In Lampang, im Norden Thailands, ließ sich der Tierpfleger zum Mahout ausbilden. Und das just zu einer Zeit, da in Thailand eine jahrhundertealte Tradition zu Ende ging. Mit dem Verbots des Holzeinschlags Ende der achtziger Jahre, wurden auch die Arbeitselefanten überflüssig. Aus einer würdevollen Kreatur, die für schwere Arbeit benötigt und dementsprechend gepflegt wurde, wurde ein Zirkustier.
Es begann mit einer Kuh
Förster wurde Zeuge vom Niedergang des asiatischen Elefanten. Und da fasste er einen Entschluss. Er wollte in Thailand bleiben und seine eigene Elefantenlodge aufbauen. Er wollte den Menschen den Respekt vor dem Elefanten beibringen. Er wollte den Elefanten ein würdevolles Leben ermöglichen. Und natürlich wollte er auch von etwas leben.

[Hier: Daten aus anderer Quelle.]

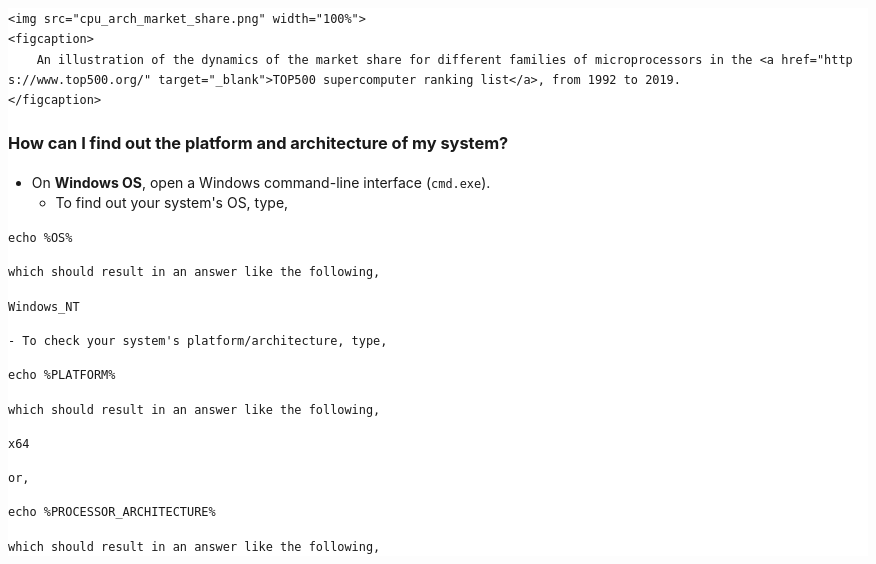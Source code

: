     <img src="cpu_arch_market_share.png" width="100%">
    <figcaption>
        An illustration of the dynamics of the market share for different families of microprocessors in the <a href="https://www.top500.org/" target="_blank">TOP500 supercomputer ranking list</a>, from 1992 to 2019.
    </figcaption>
</figure>


### How can I find out the platform and architecture of my system?  

- On **Windows OS**, open a Windows command-line interface (`cmd.exe`).  
    - To find out your system's OS, type,  
```shell
echo %OS%
```
    which should result in an answer like the following,  
```
Windows_NT
```  
    - To check your system's platform/architecture, type,  
```shell
echo %PLATFORM%
```
    which should result in an answer like the following,  
```
x64
```
    or,  
```shell
echo %PROCESSOR_ARCHITECTURE%
```  
    which should result in an answer like the following,  
```
```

Mit einem thailändischen Kompagnon baute er seine eigene Firma auf, Startkapital 5000 Euro. Irgendwann kaufte er seinen ersten eigenen Elefanten, die mittlerweile 50-jährige Kuh Mae Gaeo, und mietete einige andere Tiere mitsamt ihren Mahouts dazu. Dann kamen die ersten Kälber. Aus einem Camp wurden zwei. Gerade hat sich Förster seinen zweiten eigenen Elefanten zugelegt. Er sitzt jetzt inmitten einer ganzen Herde am nahen Wasserfall. Die Tiere prusten und tröten und spritzen mit Wasser, dass es eine rechte Freude ist.
Förster sieht glücklich aus. Er sagt: "Das hier ist mein Traum. "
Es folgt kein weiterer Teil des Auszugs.